Signes est aussi une histoire sur la foi.



Mais Signes n’est pas qu’un film fantastique (dans les deux sens du terme) intimiste et réussi avec pour toile de fond, un poignant drame familial. C’est aussi une histoire sur la foi. Pas seulement religieuse, mais au sens large. Un peu à la manière du leitmotiv de Lost : « Everything happens for a reason ». Une idée parfaitement retranscrite dans le climax, véritable maelström émotionnel durant lequel des éléments distillés durant le film (les « Signes » du titre qui ne renvoient donc pas seulement aux crop-circles), a priori anodins, s’imbriqueront parfaitement pour accoucher d’un épilogue tout en pudeur et en émotions. Ces dernières minutes sont totalement sublimées par la puissante partition lyrique d’un James Newton Howard décidemment en très grande forme.



Mel Gibson dans l’un de ses derniers rôles marquants.



Coté casting, on retrouve Mel Gibson dans l’un de ses derniers rôles marquants. Avec son personnage de Graham, il joue dans la catégorie poids lourd. Tout en finesse et sensibilité, mad Mel est exceptionnel. Son frère Merrill est campé par un Joaquim Phoenix moins expressif, le personnage étant un cogneur d’Amérique profonde, sympathique mais apathique. Pour une performance mémorable, on attendra donc ses films suivants pour que Phoenix renaisse de ses cendres. Mais Signes marque surtout la révélation d’Abigail Breslin, véritable petit bout de chou, par moments totalement scotchante du haut de ses 6 ans, notamment dans la scène du repas. Pas étonnant que sa carrière ait autant décollée par la suite. Son frère (oui, tout le monde a un frère dans ce film) est joué par Rory Culkin, tête à claque un peu casse-couille. Mais le petit Rory me permet de placer une anecdote plus intéressante que sa performance, à savoir l’identité de son doubleur en version québéquoise : Xavier Dolan. Car en plus de rafler moult prix dans divers festivals, Xavier Dolan est aussi le doubleur officiel de Taylor Lauter (Jacob dans Twilight), Rupert Grint (Ron dans Harry Potter), Josh Hutcherson (Peeta dans Hunger Games) ou encore d’Aaron Taylor Johnson (Kick-Ass dans… merde, j’ai oublié le nom du film).

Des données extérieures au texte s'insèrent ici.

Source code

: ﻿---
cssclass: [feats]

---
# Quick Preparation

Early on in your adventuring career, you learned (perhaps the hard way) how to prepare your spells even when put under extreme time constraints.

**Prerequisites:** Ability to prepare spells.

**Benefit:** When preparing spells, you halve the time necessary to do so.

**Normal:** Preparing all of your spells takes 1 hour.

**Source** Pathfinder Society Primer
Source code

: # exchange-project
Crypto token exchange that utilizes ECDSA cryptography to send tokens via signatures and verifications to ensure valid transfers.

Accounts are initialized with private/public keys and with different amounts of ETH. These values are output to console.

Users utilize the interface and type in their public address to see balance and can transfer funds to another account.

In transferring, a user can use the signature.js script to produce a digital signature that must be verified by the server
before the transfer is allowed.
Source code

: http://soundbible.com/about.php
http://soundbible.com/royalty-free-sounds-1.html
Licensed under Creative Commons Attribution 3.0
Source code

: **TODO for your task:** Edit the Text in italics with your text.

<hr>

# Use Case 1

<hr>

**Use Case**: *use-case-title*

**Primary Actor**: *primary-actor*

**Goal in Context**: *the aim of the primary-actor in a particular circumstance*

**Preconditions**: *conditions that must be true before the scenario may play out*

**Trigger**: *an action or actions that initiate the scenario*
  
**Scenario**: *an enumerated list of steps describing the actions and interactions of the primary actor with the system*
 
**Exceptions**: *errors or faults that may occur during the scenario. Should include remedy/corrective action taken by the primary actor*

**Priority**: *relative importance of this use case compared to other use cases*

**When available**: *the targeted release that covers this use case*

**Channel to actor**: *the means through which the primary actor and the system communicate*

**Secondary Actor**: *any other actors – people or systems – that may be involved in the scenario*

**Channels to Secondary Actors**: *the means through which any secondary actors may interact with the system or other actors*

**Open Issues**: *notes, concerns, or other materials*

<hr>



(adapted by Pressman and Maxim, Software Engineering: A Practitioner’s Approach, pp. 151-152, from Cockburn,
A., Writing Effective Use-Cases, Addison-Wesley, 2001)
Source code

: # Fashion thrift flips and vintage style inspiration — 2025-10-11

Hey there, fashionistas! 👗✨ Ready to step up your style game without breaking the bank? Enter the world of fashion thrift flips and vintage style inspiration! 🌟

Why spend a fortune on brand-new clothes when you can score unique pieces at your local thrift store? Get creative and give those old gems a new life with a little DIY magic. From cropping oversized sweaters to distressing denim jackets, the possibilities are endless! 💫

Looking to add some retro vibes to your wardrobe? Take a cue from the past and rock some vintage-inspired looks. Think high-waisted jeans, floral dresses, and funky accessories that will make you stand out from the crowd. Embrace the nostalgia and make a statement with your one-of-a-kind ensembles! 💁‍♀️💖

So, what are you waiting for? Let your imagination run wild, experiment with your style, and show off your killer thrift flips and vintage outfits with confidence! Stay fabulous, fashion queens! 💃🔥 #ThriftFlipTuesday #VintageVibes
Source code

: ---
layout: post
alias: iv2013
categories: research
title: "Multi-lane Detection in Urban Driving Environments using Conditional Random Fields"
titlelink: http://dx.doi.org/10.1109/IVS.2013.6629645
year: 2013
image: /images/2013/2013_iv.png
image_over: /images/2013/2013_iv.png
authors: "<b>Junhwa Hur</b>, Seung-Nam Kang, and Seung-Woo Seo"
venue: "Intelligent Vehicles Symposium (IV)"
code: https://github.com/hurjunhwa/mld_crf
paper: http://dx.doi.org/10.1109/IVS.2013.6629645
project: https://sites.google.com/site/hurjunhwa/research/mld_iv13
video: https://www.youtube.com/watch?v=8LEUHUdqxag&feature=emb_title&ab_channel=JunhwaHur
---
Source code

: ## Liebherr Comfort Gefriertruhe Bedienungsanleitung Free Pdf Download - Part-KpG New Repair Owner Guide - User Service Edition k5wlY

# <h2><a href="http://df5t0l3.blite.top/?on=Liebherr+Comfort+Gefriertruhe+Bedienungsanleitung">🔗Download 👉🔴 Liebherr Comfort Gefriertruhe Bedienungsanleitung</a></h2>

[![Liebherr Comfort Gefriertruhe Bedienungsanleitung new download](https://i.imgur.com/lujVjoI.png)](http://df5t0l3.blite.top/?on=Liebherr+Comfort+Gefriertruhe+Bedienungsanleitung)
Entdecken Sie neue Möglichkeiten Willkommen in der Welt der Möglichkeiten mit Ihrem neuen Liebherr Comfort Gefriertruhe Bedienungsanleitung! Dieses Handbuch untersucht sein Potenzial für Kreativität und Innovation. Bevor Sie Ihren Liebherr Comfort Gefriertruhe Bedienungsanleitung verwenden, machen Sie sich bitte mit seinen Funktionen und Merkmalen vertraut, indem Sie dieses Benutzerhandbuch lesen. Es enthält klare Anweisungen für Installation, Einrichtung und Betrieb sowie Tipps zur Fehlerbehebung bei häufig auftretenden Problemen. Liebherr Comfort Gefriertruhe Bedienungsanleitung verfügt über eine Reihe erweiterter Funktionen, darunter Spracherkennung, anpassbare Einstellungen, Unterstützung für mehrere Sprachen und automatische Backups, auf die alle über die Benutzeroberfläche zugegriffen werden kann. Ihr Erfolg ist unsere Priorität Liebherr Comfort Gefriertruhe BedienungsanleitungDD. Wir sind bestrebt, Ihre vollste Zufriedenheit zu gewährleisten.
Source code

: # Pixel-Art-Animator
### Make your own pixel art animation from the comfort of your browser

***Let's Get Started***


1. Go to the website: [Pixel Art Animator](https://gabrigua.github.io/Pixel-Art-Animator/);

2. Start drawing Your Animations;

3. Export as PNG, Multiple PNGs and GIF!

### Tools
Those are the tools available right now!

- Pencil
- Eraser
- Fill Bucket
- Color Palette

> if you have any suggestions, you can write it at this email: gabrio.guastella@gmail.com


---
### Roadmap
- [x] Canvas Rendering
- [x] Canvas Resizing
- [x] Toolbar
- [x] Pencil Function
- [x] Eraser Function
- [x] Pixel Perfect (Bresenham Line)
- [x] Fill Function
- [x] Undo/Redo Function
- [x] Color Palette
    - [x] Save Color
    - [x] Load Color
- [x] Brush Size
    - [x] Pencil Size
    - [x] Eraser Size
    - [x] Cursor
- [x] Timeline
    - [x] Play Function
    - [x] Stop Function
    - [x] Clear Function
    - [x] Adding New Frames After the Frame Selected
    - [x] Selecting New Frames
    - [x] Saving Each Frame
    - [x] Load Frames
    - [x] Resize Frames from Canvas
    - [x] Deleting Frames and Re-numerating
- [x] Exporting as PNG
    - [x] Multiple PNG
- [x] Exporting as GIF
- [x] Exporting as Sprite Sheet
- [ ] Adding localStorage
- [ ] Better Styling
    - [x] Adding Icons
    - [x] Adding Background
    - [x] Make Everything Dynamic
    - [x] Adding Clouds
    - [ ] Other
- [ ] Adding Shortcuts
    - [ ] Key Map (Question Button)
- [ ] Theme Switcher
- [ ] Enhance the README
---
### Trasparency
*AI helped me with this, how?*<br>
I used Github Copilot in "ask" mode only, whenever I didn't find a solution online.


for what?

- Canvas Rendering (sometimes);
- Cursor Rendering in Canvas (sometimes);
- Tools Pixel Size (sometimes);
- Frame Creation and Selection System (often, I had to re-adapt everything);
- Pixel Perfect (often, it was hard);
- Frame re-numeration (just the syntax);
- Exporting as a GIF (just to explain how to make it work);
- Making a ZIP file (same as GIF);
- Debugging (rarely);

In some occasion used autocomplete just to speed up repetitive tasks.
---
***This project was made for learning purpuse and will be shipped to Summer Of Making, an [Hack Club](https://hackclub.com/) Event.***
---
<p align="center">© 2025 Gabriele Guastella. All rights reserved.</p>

M. Night Shyamalan Signe son meilleur film. Le film est un cocktail réussi d’émotions, faisant preuve d’une approche novatrice de l’invasion extraterrestre, parsemé d’humour avec une mise en scène intelligente, le tout soutenu par de belles performances d’acteurs. Blindé de scènes fortes et véritable réussite à tous les niveaux, le 5ème film du réalisateur est à mon sens son dernier chef-d’œuvre à ce jour.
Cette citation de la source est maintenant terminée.